#### EXERCISE OBJECTIVE:
Return, from the material below, each line in which the word "tokens" is present.

#### RECORDS SHOWN:
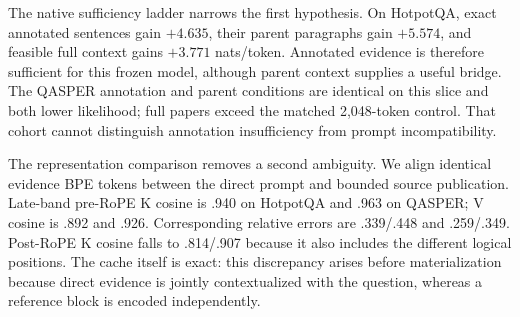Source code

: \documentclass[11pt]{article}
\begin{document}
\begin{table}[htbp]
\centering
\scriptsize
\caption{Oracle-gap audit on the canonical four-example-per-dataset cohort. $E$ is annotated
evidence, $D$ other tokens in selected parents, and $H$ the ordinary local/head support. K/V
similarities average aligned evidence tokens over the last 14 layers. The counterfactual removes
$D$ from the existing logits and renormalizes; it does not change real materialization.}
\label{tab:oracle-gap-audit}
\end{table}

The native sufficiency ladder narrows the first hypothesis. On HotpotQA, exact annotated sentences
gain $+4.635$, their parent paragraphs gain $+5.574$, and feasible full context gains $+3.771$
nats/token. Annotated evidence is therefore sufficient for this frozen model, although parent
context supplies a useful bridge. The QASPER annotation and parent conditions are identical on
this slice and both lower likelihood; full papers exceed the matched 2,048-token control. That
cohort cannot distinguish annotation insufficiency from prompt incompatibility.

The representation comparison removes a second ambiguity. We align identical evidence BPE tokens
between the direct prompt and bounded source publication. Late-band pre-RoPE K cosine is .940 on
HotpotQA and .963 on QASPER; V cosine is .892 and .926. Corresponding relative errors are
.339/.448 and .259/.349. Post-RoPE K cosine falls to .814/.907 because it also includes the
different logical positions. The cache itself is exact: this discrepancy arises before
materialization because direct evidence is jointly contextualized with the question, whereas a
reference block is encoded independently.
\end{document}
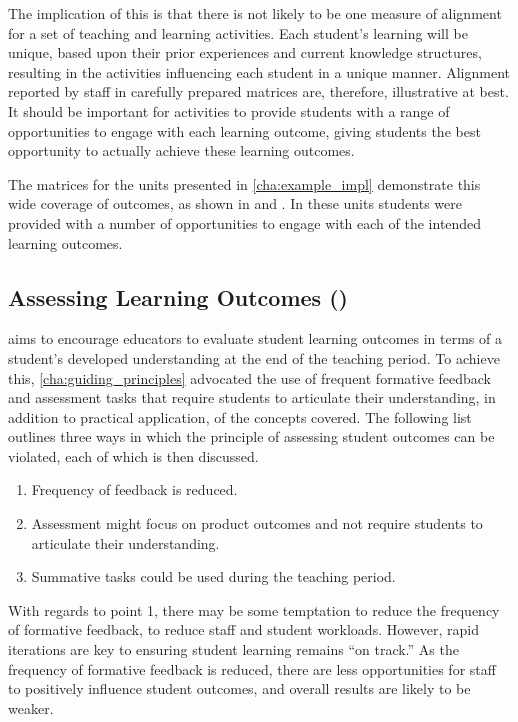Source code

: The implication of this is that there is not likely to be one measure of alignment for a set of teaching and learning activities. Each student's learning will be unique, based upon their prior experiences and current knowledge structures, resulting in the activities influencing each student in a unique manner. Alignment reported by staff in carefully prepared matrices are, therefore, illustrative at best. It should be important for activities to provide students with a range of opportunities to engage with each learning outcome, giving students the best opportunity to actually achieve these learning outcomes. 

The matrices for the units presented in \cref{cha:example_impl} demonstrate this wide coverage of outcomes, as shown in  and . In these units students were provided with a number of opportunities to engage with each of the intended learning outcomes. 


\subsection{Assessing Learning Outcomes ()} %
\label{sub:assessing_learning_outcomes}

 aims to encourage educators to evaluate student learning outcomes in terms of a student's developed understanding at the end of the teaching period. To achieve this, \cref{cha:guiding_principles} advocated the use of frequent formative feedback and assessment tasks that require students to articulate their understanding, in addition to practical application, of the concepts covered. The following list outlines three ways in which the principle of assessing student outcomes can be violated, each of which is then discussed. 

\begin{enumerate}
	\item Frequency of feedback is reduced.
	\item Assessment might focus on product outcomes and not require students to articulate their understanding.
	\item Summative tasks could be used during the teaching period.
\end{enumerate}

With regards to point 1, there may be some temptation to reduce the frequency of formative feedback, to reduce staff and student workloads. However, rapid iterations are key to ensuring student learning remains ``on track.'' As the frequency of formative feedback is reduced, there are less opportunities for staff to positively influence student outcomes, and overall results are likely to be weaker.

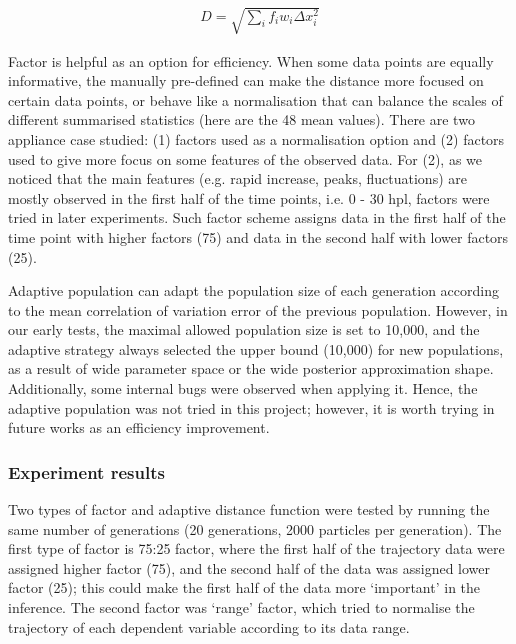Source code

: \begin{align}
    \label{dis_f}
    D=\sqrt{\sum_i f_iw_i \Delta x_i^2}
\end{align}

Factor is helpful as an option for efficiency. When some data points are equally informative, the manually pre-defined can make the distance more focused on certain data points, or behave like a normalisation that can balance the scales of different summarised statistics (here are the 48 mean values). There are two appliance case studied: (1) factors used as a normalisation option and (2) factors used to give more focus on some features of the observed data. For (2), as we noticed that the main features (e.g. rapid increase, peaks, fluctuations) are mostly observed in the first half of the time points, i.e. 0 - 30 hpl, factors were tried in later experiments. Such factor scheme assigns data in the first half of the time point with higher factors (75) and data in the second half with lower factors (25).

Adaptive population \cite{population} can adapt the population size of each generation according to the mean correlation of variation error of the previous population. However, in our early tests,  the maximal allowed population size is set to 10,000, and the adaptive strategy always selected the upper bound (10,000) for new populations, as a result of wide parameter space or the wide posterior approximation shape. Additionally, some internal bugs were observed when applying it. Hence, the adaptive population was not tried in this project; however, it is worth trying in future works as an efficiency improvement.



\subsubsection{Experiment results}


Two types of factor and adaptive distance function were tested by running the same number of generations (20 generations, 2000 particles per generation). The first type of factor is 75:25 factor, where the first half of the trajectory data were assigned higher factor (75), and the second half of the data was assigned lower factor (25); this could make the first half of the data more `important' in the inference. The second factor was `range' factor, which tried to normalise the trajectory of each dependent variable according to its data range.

#### PROBLEM SOLUTION:
evidence, $D$ other tokens in selected parents, and $H$ the ordinary local/head support. K/V
similarities average aligned evidence tokens over the last 14 layers. The counterfactual removes
The representation comparison removes a second ambiguity. We align identical evidence BPE tokens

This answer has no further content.